Timeline: Initial development completed February 2026
Key Deliverables:
- REST API for label verification (FastAPI)
- Async queue-based verification (single image and batch)
- Retry endpoint for failed jobs
- Ollama (llama3.2-vision) as sole OCR backend
- Batch processing capability (up to 50 labels, async)
- Production-ready AWS infrastructure
- Fail-open architecture for high availability
- OCR Extraction: Extract text from label images using Ollama (llama3.2-vision)
- Field Validation: Verify required fields (brand name, ABV, net contents, bottler, government warning)
- Fuzzy Matching: Handle OCR errors with 90% similarity threshold
- Product-Specific Rules: Different ABV tolerances by product type
- Batch Processing: Handle multiple labels via async queue
- Async Verify: Single-image verification via queue (CloudFront-safe, pollable)
- Retry Endpoint: Re-enqueue failed jobs without re-uploading
- Performance: < 3s per label (Tesseract), acceptable degradation for Ollama
- Availability: 99% uptime, graceful degradation when components unavailable
- Scalability: Handle concurrent requests
- Maintainability: Clear code structure, comprehensive tests
- Security: HTTPS, no SSH access, IAM-based auth
- ✅ Ollama OCR backend functional
- ✅ Async queue (single-image and batch) operational
- ✅ Retry endpoint implemented
- ✅ API documented and tested
- ✅ Infrastructure automated (Terraform/Terragrunt)
- ✅ Test coverage > 50% (achieved 55%)
- ✅ Production deployment successful
- ✅ RTO < 5 minutes (achieved 2-3 minutes)
Problem: Initial design blocked application startup on Ollama model download (6.7 GB), resulting in 15-20 minute RTO. Model download failed when using /tmp (tmpfs with only 1.9 GB capacity).
Decision: Implement fail-open architecture with graceful degradation:
- Application starts immediately with Tesseract backend
- Ollama model downloads in background (non-blocking)
- Health endpoint reports system status
- Returns 503 when Ollama requested but unavailable
Alternatives Considered:
- A) Fail-closed: Wait for all backends (rejected - poor RTO)
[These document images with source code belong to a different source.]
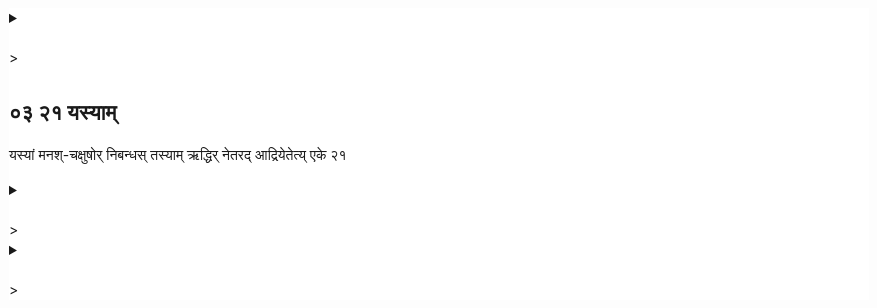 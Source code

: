 <details><summary><h4></h4>></summary></details>

</div>

## ०३ २१ यस्याम्

<div class="js_include" includetitle="false" newlevelforh1="3" unfilled url="/vedAH_yajuH/taittirIyam/sUtram/ApastambaH/gRhyam/sUtra-pAThaH/vishvAsa-prastutiH/03_vaivAhikaviShayAH/03_21_yasyAm.md">

यस्यां मनश्-चक्षुषोर् निबन्धस् तस्याम् ऋद्धिर् नेतरद् आद्रियेतेत्य् एके २१

</div>

<div class="js_include collapsed" newlevelforh1="4" title="सर्वाष् टीकाः" unfilled url="/vedAH_yajuH/taittirIyam/sUtram/ApastambaH/gRhyam/sUtra-pAThaH/sarvASh_TIkAH/03_vaivAhikaviShayAH/03_21_yasyAm.md">

<details><summary><h4></h4>></summary></details>

</div>

<div class="js_include collapsed" newlevelforh1="4" title="मूलम्" unfilled url="/vedAH_yajuH/taittirIyam/sUtram/ApastambaH/gRhyam/sUtra-pAThaH/mUlam/03_vaivAhikaviShayAH/03_21_yasyAm.md">

<details><summary><h4></h4>></summary></details>

</div>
- B) Remove Ollama entirely (rejected - loss of accuracy option)
- C) Pre-bake model into AMI (rejected - complex pipeline)
Result: RTO improved from 15-20 minutes to 2-3 minutes (87% improvement)
Decision: Use Ollama (llama3.2-vision) as the sole OCR backend
Rationale:
- Tesseract was evaluated but rejected: ~60-70% field accuracy with OCR errors on decorative fonts (e.g., "Black Brewing" → "Black ibealtl se")
- Ollama achieves ~95%+ accuracy
- The async queue architecture makes the ~58s Ollama latency acceptable — clients poll for results rather than waiting synchronously
Tradeoffs:
- Higher per-job latency (58s) vs Tesseract (~1s)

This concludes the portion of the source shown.